There was something different about Javier Plascencia this night. This was not the picture of the face of “BajaMed” to which we’d become accustomed from television, in the press and at restaurants and food events across both Baja and Alta California. The easy smile was not there. The relaxed mien was missing replaced instead by a tangible, visible and very evident intensity.
Of course, at least in part, some of it may have been the occasion. There are anniversaries and then there are Anniversaries, and the 5th seems to fall in that latter camp. But beyond that, this particular anniversary may have held particular significance. Personal significance in that it marked a life-changing event. And significance, beyond that, for a city and a region that were, are and will always be of particular import to Plascencia.

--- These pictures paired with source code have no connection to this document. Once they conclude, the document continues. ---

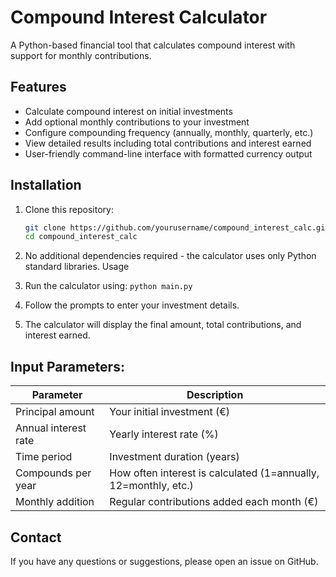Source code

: # Compound Interest Calculator

A Python-based financial tool that calculates compound interest with support for monthly contributions.

## Features

- Calculate compound interest on initial investments
- Add optional monthly contributions to your investment
- Configure compounding frequency (annually, monthly, quarterly, etc.)
- View detailed results including total contributions and interest earned
- User-friendly command-line interface with formatted currency output

## Installation

1. Clone this repository:
   ```bash
   git clone https://github.com/yourusername/compound_interest_calc.git
   cd compound_interest_calc
   ```
2. No additional dependencies required - the calculator uses only Python standard libraries.
Usage

3. Run the calculator using:
   ```python main.py```
4. Follow the prompts to enter your investment details.
5. The calculator will display the final amount, total contributions, and interest earned.

## Input Parameters:

|Parameter	|Description|
|----------------|----------------|
|Principal amount	|Your initial investment (€)|
|Annual interest rate	|Yearly interest rate (%)|
|Time period	|Investment duration (years)|
|Compounds per year	|How often interest is calculated (1=annually, 12=monthly, etc.)|
|Monthly addition	|Regular contributions added each month (€)|


## Contact
If you have any questions or suggestions, please open an issue on GitHub.

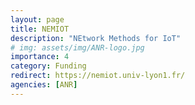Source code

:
 ```yaml
---
layout: page
title: NEMIOT
description: "NEtwork Methods for IoT"
# img: assets/img/ANR-logo.jpg
importance: 4
category: Funding
redirect: https://nemiot.univ-lyon1.fr/
agencies: [ANR]
---
```


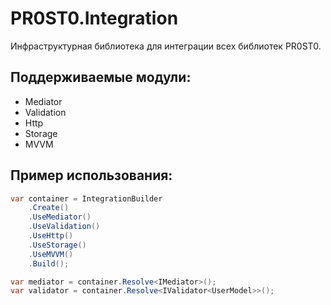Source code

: 
# PR0ST0.Integration

Инфраструктурная библиотека для интеграции всех библиотек PR0ST0.

## Поддерживаемые модули:
- Mediator
- Validation
- Http
- Storage
- MVVM

## Пример использования:

```csharp
var container = IntegrationBuilder
    .Create()
    .UseMediator()
    .UseValidation()
    .UseHttp()
    .UseStorage()
    .UseMVVM()
    .Build();

var mediator = container.Resolve<IMediator>();
var validator = container.Resolve<IValidator<UserModel>>();
```
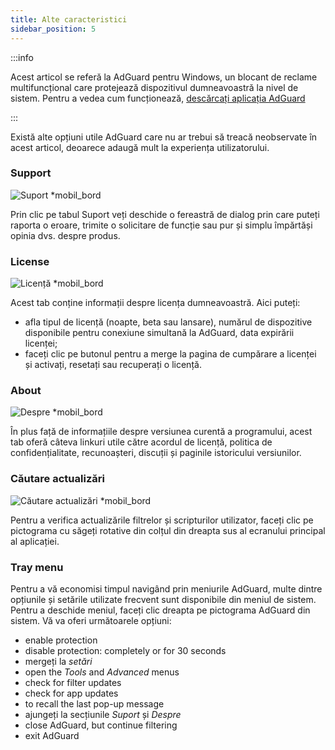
 ```yaml
---
title: Alte caracteristici
sidebar_position: 5
---
```


:::info

Acest articol se referă la AdGuard pentru Windows, un blocant de reclame multifuncțional care protejează dispozitivul dumneavoastră la nivel de sistem. Pentru a vedea cum funcționează, [descărcați aplicația AdGuard](https://agrd.io/download-kb-adblock)

:::

Există alte opțiuni utile AdGuard care nu ar trebui să treacă neobservate în acest articol, deoarece adaugă mult la experiența utilizatorului.

### Support

![Suport \*mobil_bord](https://cdn.adtidy.org/content/kb/ad_blocker/windows/overview/support.png)

Prin clic pe tabul Suport veți deschide o fereastră de dialog prin care puteți raporta o eroare, trimite o solicitare de funcție sau pur și simplu împărtăși opinia dvs. despre produs.

### License

![Licență \*mobil_bord](https://cdn.adtidy.org/content/kb/ad_blocker/windows/overview/license.png)

Acest tab conține informații despre licența dumneavoastră. Aici puteți:

- afla tipul de licență (noapte, beta sau lansare), numărul de dispozitive disponibile pentru conexiune simultană la AdGuard, data expirării licenței;
- faceți clic pe butonul pentru a merge la pagina de cumpărare a licenței și activați, resetați sau recuperați o licență.

### About

![Despre \*mobil_bord](https://cdn.adtidy.org/content/kb/ad_blocker/windows/overview/about.png)

În plus față de informațiile despre versiunea curentă a programului, acest tab oferă câteva linkuri utile către acordul de licență, politica de confidențialitate, recunoașteri, discuții și paginile istoricului versiunilor.

### Căutare actualizări

![Căutare actualizări \*mobil_bord](https://cdn.adtidy.org/content/kb/ad_blocker/windows/overview/check-updates.png)

Pentru a verifica actualizările filtrelor și scripturilor utilizator, faceți clic pe pictograma cu săgeți rotative din colțul din dreapta sus al ecranului principal al aplicației.

### Tray menu

Pentru a vă economisi timpul navigând prin meniurile AdGuard, multe dintre opțiunile și setările utilizate frecvent sunt disponibile din meniul de sistem. Pentru a deschide meniul, faceți clic dreapta pe pictograma AdGuard din sistem. Vă va oferi următoarele opțiuni:

- enable protection
- disable protection: completely or for 30 seconds
- mergeți la _setări_
- open the _Tools_ and _Advanced_ menus
- check for filter updates
- check for app updates
- to recall the last pop-up message
- ajungeți la secțiunile _Suport_ și _Despre_
- close AdGuard, but continue filtering
- exit AdGuard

As revelers pre-partied upstairs at Misión 19’s more cousin, Bar Misión 20, Plascencia was in a particularly crowded kitchen below prepping for the evening.
Restaurant kitchens are, as a rule, smaller and more crowded than one might suppose from a night watching Top Chef, Iron Chef or Chopped. Line cooks are trained to say “behind you” for a good reason: the failure to do so in the presence of sharp objects and high heat in cramped spaces poses a real potential danger. But on this night the Misión 19 kitchen was still more crowded: a video crew was filming every move for live short circuit broadcast onto two big screens in the dining room.
The menu Plascencia created for the evening seemed designed to highlight the essence of what Misión 19 was and what it had come, over the past half decade, to stand for: innovation and respect. Each dish paid homage to particular part of Baja: Ensenada, Popotla, Tijuana, Mexicali and Tecate. The only exception was the dessert which honored the Asian flavors of Thailand and Vietnam which have so influenced the cuisine of Baja, new and old. Dishes ranged from a trio of locally farmed yellowtail tostadas, to a Chinese-style “bao” stuffed mushrooms and escamoles (ant larva) honoring the Chinese influence on Mexicali.
But Plascencia wanted the evening to be more than an awards ceremony for his forbears. It needed to pay that homage in the context in which Misión 19 has always done so: through innovation and elevation. On the Baja episode of Anthony Bourdain’s No Reservations, Plascencia famously showed Bourdain Misión 19’s unique take on a classic Northern Mexican dish: a deconstructed carne asada. On this night, Plascencia went back to the drawing board and reinterpreted the dish as camote heirloom tatemado en carbon de mezquite. Grilled sweet potato became the focus of the dish, duck provided the meaty depth of flavor and texture, and another window opens on the classic.
One of the best dishes of the evening was Plascencia’s homage to Popotla, a small fishing village of uncertain legality clinging to the Pacific just below the former Fox movie studio south of Rosarito Beach. A Baja take on a classic fisherman’s stew, it featured bean soup with crab, clams, dried shrimp dumplings all elevated by a sea urchin aioli in the bean broth served in classic fashion tableside.
Not every dish of the dinner was perfect, all won’t crack Misión 19’s regular menu. That is the danger of a dinner such as this one: it’s a tight-rope walk. Innovate, honor and do it as if you did this every night when the dishes–by the nature of the thing– have not been fully vetted, extensively tested and honed by long-term repetition. But the dinner paid a fitting honor to Baja, to Misión 19 and, indeed, to the restaurant and its Plascencia. He need not have worried, perhaps precisely because he did.